More than a year after the Lismore floods, many people still can’t return to their houses. Many who have returned don’t have electricity or water, and they still have many repairs to make. Two and a half years after the 2019 bushfire in Mallacoota, just 15 of the 120 homes that were destroyed have been rebuilt, leaving many of the town’s residents without a place to live. It is only going to get worse.
Disasters have lasting environmental as well as human impacts. The Black Summer bushfires of 2019–20 incinerated 17 million hectares of land—an area roughly the size of Belgium—killed or displaced at least 3 billion animals, doubled the country’s annual greenhouse-gas emissions and seriously damaged the ozone layer. Warning people about fires may save their lives, but it does nothing to address the devastating environmental impacts.
Australians need to take a step back and look at prioritising our nation’s research, expenditure and response. Policies should aim to prevent disasters where possible and reduce their intensity when they are inevitable. Research programs like the Australian National University’s Cyclone Intervention Initiative and the ANU–Optus Bushfire Research Centre of Excellence show that transformational solutions to disasters can be developed in our own backyard.

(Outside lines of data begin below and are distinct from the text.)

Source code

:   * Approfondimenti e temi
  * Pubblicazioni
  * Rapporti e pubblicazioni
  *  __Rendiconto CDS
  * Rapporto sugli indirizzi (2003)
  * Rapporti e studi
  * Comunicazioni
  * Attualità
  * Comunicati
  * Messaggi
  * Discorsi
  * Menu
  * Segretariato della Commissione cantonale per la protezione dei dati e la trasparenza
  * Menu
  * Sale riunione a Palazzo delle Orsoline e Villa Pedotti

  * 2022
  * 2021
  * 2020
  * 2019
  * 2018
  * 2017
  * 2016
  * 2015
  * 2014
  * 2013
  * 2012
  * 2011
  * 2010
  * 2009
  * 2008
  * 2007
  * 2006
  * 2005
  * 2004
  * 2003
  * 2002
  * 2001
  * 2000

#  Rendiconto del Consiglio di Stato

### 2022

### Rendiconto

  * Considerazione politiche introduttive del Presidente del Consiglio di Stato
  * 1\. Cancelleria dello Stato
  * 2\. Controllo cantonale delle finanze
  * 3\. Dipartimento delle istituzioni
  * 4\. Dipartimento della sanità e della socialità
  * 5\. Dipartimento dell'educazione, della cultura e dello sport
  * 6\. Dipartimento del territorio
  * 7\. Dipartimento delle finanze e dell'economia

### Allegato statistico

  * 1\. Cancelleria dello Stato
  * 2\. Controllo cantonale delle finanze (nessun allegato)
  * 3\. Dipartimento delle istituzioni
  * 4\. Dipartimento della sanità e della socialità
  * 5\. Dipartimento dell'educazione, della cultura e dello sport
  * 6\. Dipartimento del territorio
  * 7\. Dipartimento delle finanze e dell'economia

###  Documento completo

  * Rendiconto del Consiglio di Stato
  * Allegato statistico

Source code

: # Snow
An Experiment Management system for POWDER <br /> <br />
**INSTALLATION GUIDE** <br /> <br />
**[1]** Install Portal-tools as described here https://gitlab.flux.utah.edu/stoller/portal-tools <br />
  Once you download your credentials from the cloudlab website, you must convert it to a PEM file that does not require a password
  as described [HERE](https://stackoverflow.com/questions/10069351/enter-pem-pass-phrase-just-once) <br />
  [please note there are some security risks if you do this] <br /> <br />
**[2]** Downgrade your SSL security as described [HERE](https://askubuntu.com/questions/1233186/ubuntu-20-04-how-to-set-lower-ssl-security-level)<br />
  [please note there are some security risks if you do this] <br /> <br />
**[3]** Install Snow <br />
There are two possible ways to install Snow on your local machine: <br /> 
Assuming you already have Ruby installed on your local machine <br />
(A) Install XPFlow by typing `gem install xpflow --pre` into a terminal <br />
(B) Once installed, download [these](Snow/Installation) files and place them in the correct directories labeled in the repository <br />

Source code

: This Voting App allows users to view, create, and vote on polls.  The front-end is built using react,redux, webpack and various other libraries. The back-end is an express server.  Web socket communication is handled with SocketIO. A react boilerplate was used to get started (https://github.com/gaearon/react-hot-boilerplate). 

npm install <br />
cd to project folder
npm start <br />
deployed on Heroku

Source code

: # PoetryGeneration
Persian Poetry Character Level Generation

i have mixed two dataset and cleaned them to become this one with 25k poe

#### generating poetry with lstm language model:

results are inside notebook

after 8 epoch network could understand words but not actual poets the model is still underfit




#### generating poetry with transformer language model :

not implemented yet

Technology that can prevent and minimise the risk of disasters is achievable, but it needs to be treated, and funded, for what it really is—defending Australia. People are fighting for their lives and homes right now. Why is it that Australia has the strategic foresight to commit $368 billion to acquiring submarines to be delivered in the 2050s but not to commit more than $1 billion over five years for disaster prevention?
Governments supported the development of the Covid-19 vaccine in record time. This was facilitated through a sense of urgency spurring strong public–private partnerships. Australia’s next budget should bring that same urgency to addressing climate-fuelled disasters and support for large, collaborative research missions to develop these technologies quickly. That will take us further down the path of contributing to achieving the goals of the Sendai Framework and truly building the world’s resilience to disasters.
Roslyn Prinsley is the head of Disaster Solutions at the Institute for Climate, Energy & Disaster Solutions at The Australian National University.